→ **What you are asked to do**
All of the records below are to be output exactly; no image belongs in the result.

--- Data ---

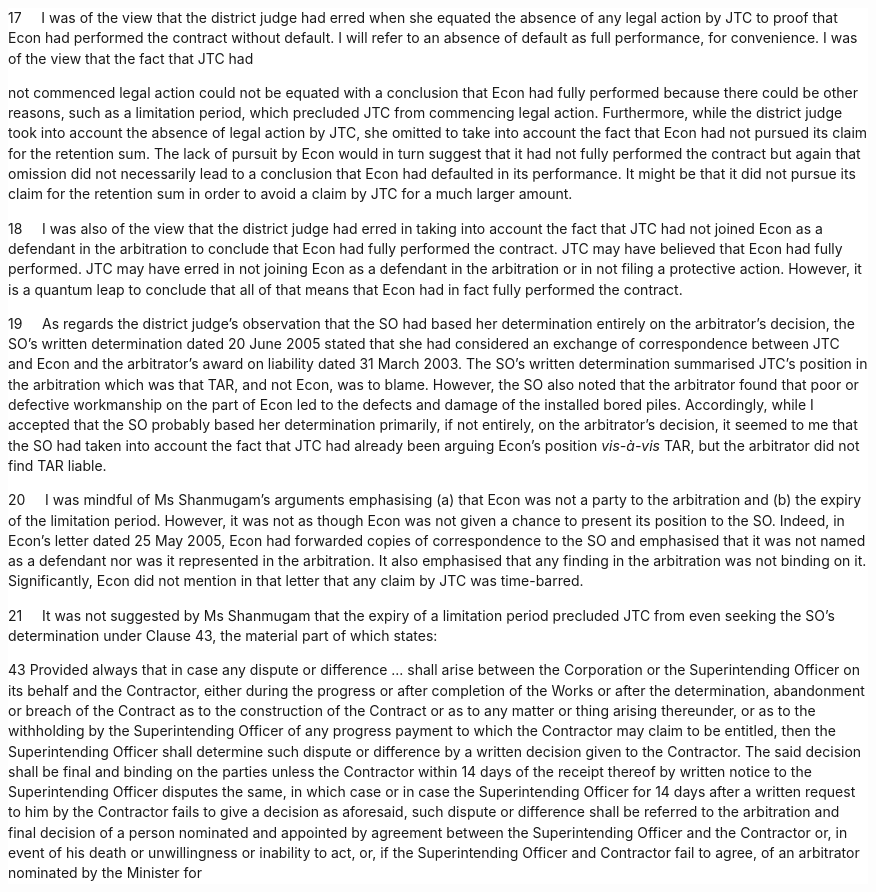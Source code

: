 17     I was of the view that the district judge had erred when she equated the absence of any legal action by JTC to proof that Econ had performed the contract without default. I will refer to an absence of default as full performance, for convenience. I was of the view that the fact that JTC had 


not commenced legal action could not be equated with a conclusion that Econ had fully performed because there could be other reasons, such as a limitation period, which precluded JTC from commencing legal action. Furthermore, while the district judge took into account the absence of legal action by JTC, she omitted to take into account the fact that Econ had not pursued its claim for the retention sum. The lack of pursuit by Econ would in turn suggest that it had not fully performed the contract but again that omission did not necessarily lead to a conclusion that Econ had defaulted in its performance. It might be that it did not pursue its claim for the retention sum in order to avoid a claim by JTC for a much larger amount. 

18     I was also of the view that the district judge had erred in taking into account the fact that JTC had not joined Econ as a defendant in the arbitration to conclude that Econ had fully performed the contract. JTC may have believed that Econ had fully performed. JTC may have erred in not joining Econ as a defendant in the arbitration or in not filing a protective action. However, it is a quantum leap to conclude that all of that means that Econ had in fact fully performed the contract. 

19     As regards the district judge’s observation that the SO had based her determination entirely on the arbitrator’s decision, the SO’s written determination dated 20 June 2005 stated that she had considered an exchange of correspondence between JTC and Econ and the arbitrator’s award on liability dated 31 March 2003. The SO’s written determination summarised JTC’s position in the arbitration which was that TAR, and not Econ, was to blame. However, the SO also noted that the arbitrator found that poor or defective workmanship on the part of Econ led to the defects and damage of the installed bored piles. Accordingly, while I accepted that the SO probably based her determination primarily, if not entirely, on the arbitrator’s decision, it seemed to me that the SO had taken into account the fact that JTC had already been arguing Econ’s position _vis-à-vis_ TAR, but the arbitrator did not find TAR liable. 

20     I was mindful of Ms Shanmugam’s arguments emphasising (a) that Econ was not a party to the arbitration and (b) the expiry of the limitation period. However, it was not as though Econ was not given a chance to present its position to the SO. Indeed, in Econ’s letter dated 25 May 2005, Econ had forwarded copies of correspondence to the SO and emphasised that it was not named as a defendant nor was it represented in the arbitration. It also emphasised that any finding in the arbitration was not binding on it. Significantly, Econ did not mention in that letter that any claim by JTC was time-barred. 

21     It was not suggested by Ms Shanmugam that the expiry of a limitation period precluded JTC from even seeking the SO’s determination under Clause 43, the material part of which states: 

 43 Provided always that in case any dispute or difference ... shall arise between the Corporation or the Superintending Officer on its behalf and the Contractor, either during the progress or after completion of the Works or after the determination, abandonment or breach of the Contract as to the construction of the Contract or as to any matter or thing arising thereunder, or as to the withholding by the Superintending Officer of any progress payment to which the Contractor may claim to be entitled, then the Superintending Officer shall determine such dispute or difference by a written decision given to the Contractor. The said decision shall be final and binding on the parties unless the Contractor within 14 days of the receipt thereof by written notice to the Superintending Officer disputes the same, in which case or in case the Superintending Officer for 14 days after a written request to him by the Contractor fails to give a decision as aforesaid, such dispute or difference shall be referred to the arbitration and final decision of a person nominated and appointed by agreement between the Superintending Officer and the Contractor or, in event of his death or unwillingness or inability to act, or, if the Superintending Officer and Contractor fail to agree, of an arbitrator nominated by the Minister for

---

→ **Reply to the exercise**
Source code

: 17     I was of the view that the district judge had erred when she equated the absence of any legal action by JTC to proof that Econ had performed the contract without default. I will refer to an absence of default as full performance, for convenience. I was of the view that the fact that JTC had 


not commenced legal action could not be equated with a conclusion that Econ had fully performed because there could be other reasons, such as a limitation period, which precluded JTC from commencing legal action. Furthermore, while the district judge took into account the absence of legal action by JTC, she omitted to take into account the fact that Econ had not pursued its claim for the retention sum. The lack of pursuit by Econ would in turn suggest that it had not fully performed the contract but again that omission did not necessarily lead to a conclusion that Econ had defaulted in its performance. It might be that it did not pursue its claim for the retention sum in order to avoid a claim by JTC for a much larger amount. 

18     I was also of the view that the district judge had erred in taking into account the fact that JTC had not joined Econ as a defendant in the arbitration to conclude that Econ had fully performed the contract. JTC may have believed that Econ had fully performed. JTC may have erred in not joining Econ as a defendant in the arbitration or in not filing a protective action. However, it is a quantum leap to conclude that all of that means that Econ had in fact fully performed the contract. 

19     As regards the district judge’s observation that the SO had based her determination entirely on the arbitrator’s decision, the SO’s written determination dated 20 June 2005 stated that she had considered an exchange of correspondence between JTC and Econ and the arbitrator’s award on liability dated 31 March 2003. The SO’s written determination summarised JTC’s position in the arbitration which was that TAR, and not Econ, was to blame. However, the SO also noted that the arbitrator found that poor or defective workmanship on the part of Econ led to the defects and damage of the installed bored piles. Accordingly, while I accepted that the SO probably based her determination primarily, if not entirely, on the arbitrator’s decision, it seemed to me that the SO had taken into account the fact that JTC had already been arguing Econ’s position _vis-à-vis_ TAR, but the arbitrator did not find TAR liable. 

20     I was mindful of Ms Shanmugam’s arguments emphasising (a) that Econ was not a party to the arbitration and (b) the expiry of the limitation period. However, it was not as though Econ was not given a chance to present its position to the SO. Indeed, in Econ’s letter dated 25 May 2005, Econ had forwarded copies of correspondence to the SO and emphasised that it was not named as a defendant nor was it represented in the arbitration. It also emphasised that any finding in the arbitration was not binding on it. Significantly, Econ did not mention in that letter that any claim by JTC was time-barred. 

21     It was not suggested by Ms Shanmugam that the expiry of a limitation period precluded JTC from even seeking the SO’s determination under Clause 43, the material part of which states: 

 43 Provided always that in case any dispute or difference ... shall arise between the Corporation or the Superintending Officer on its behalf and the Contractor, either during the progress or after completion of the Works or after the determination, abandonment or breach of the Contract as to the construction of the Contract or as to any matter or thing arising thereunder, or as to the withholding by the Superintending Officer of any progress payment to which the Contractor may claim to be entitled, then the Superintending Officer shall determine such dispute or difference by a written decision given to the Contractor. The said decision shall be final and binding on the parties unless the Contractor within 14 days of the receipt thereof by written notice to the Superintending Officer disputes the same, in which case or in case the Superintending Officer for 14 days after a written request to him by the Contractor fails to give a decision as aforesaid, such dispute or difference shall be referred to the arbitration and final decision of a person nominated and appointed by agreement between the Superintending Officer and the Contractor or, in event of his death or unwillingness or inability to act, or, if the Superintending Officer and Contractor fail to agree, of an arbitrator nominated by the Minister for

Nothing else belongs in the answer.